Provenance Research

Trade networks as basis of the distribution of colonial ethnographic objects from West Africa and Oceania and procurers of collection goods for the Museum für Völkerkunde in Hamburg (1860-1920)

The research project is dedicated to the provenances of early collections of the Museum am Rothenbaum (MARKK) connected to the international networks of Hamburg merchants at the end of the nineteenth century. The focus of the investigations throughout the first year was on the origin and circumstances of acquisition of significant collections from West Africa. Similar work will be conducted throughout the next two years for holdings that stem from Oceania and were acquired in the context of trade, with an eye to connections of colonial contexts of injustice.
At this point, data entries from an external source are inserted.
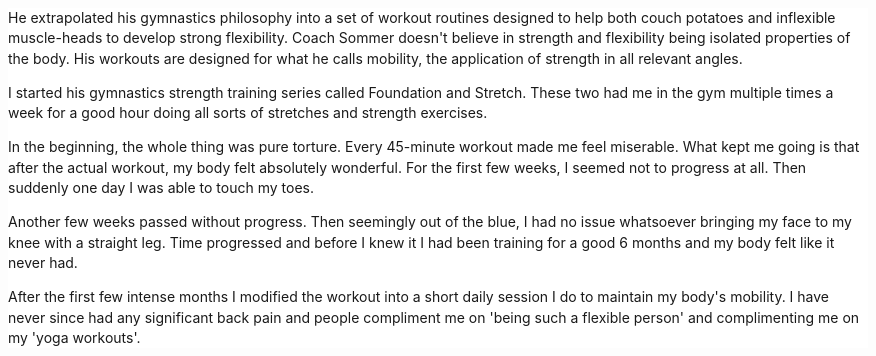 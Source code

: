 He extrapolated his gymnastics philosophy into a set of workout routines designed to help both couch potatoes and inflexible muscle-heads to develop strong flexibility. Coach Sommer doesn't believe in strength and flexibility being isolated properties of the body. His workouts are designed for what he calls mobility, the application of strength in all relevant angles.

I started his gymnastics strength training series called Foundation and Stretch. These two had me in the gym multiple times a week for a good hour doing all sorts of stretches and strength exercises.

In the beginning, the whole thing was pure torture. Every 45-minute workout made me feel miserable. What kept me going is that after the actual workout, my body felt absolutely wonderful. For the first few weeks, I seemed not to progress at all. Then suddenly one day I was able to touch my toes.

Another few weeks passed without progress. Then seemingly out of the blue, I had no issue whatsoever bringing my face to my knee with a straight leg. Time progressed and before I knew it I had been training for a good 6 months and my body felt like it never had.

After the first few intense months I modified the workout into a short daily session I do to maintain my body's mobility. I have never since had any significant back pain and people compliment me on 'being such a flexible person' and complimenting me on my 'yoga workouts'.
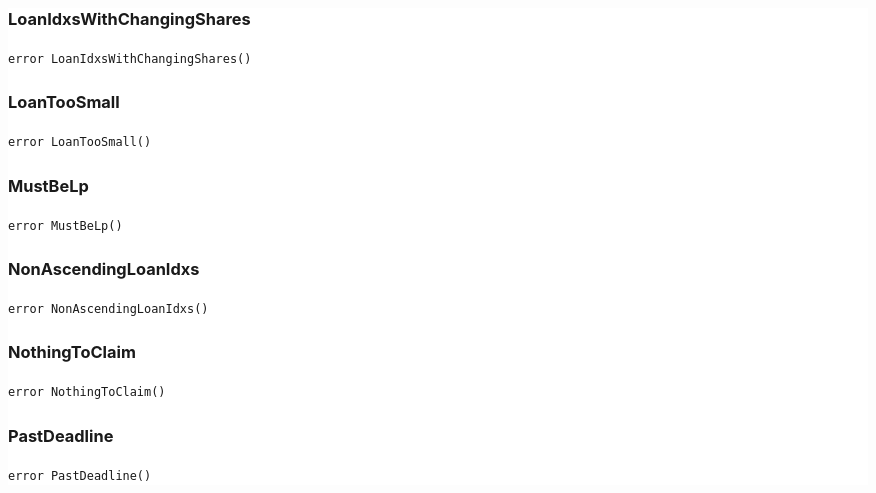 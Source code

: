 




### LoanIdxsWithChangingShares

```solidity
error LoanIdxsWithChangingShares()
```






### LoanTooSmall

```solidity
error LoanTooSmall()
```






### MustBeLp

```solidity
error MustBeLp()
```






### NonAscendingLoanIdxs

```solidity
error NonAscendingLoanIdxs()
```






### NothingToClaim

```solidity
error NothingToClaim()
```






### PastDeadline

```solidity
error PastDeadline()
```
The collections studied during the first year of the project were selected due to their component objects, their connections to trade at the end of the nineteenth century, that were particularly suitable to reveal underlying structures, and from which further analytical approaches could be developed. A large part of the MARKK’S West African holdings accessioned by the early twentieth century came via the family members of important trading and shipping companies or from individuals who, up to this point, were only known by the name recorded in the museum inventory. These individuals were the focus of the first year of research. In addition to the historical contextualization of the acquisition circumstances, the project further aimed to create an expandable frame of reference for further provenance research at the MARKK and other German museums.

Building on this, collections from Oceania are to be examined more closely in the next two years in an extension of the geographical framework, and with a focus on the former German colonial territories. Here, too, the historical context forms the starting point for researching the collections that the former Museum für Völkerkunde obtained via transaction partners from the Hamburg trading environment, such as “Hernsheim & Co.” or the so-called “Jaluit-Gesellschaft”.

The results of the research project, now extended by two years, will be incorporated into the MARKK’s new permanent exhibition, where the collection’s connections with Hamburg’s world trade and the provenance research conducted on it will play an important role. Additionally, the research results will be published on the museum’s website and in various portals of colonial provenance research. It is also planned to publish the results in a scientific journal issued by the museum. Depending on the results of the research on the acquisition circumstances of the respective collection objects, joint steps (e.g. restitutions) are to be planned in cooperation with local partners.

At the end of October/beginning of November 2022, a workshop organized in cooperation with Prof. Dr. Michi Knecht (University of Bremen) will take place at the MARKK, where early results and perspectives of the project will be discussed in cooperation with representatives from Papua New Guinea among others.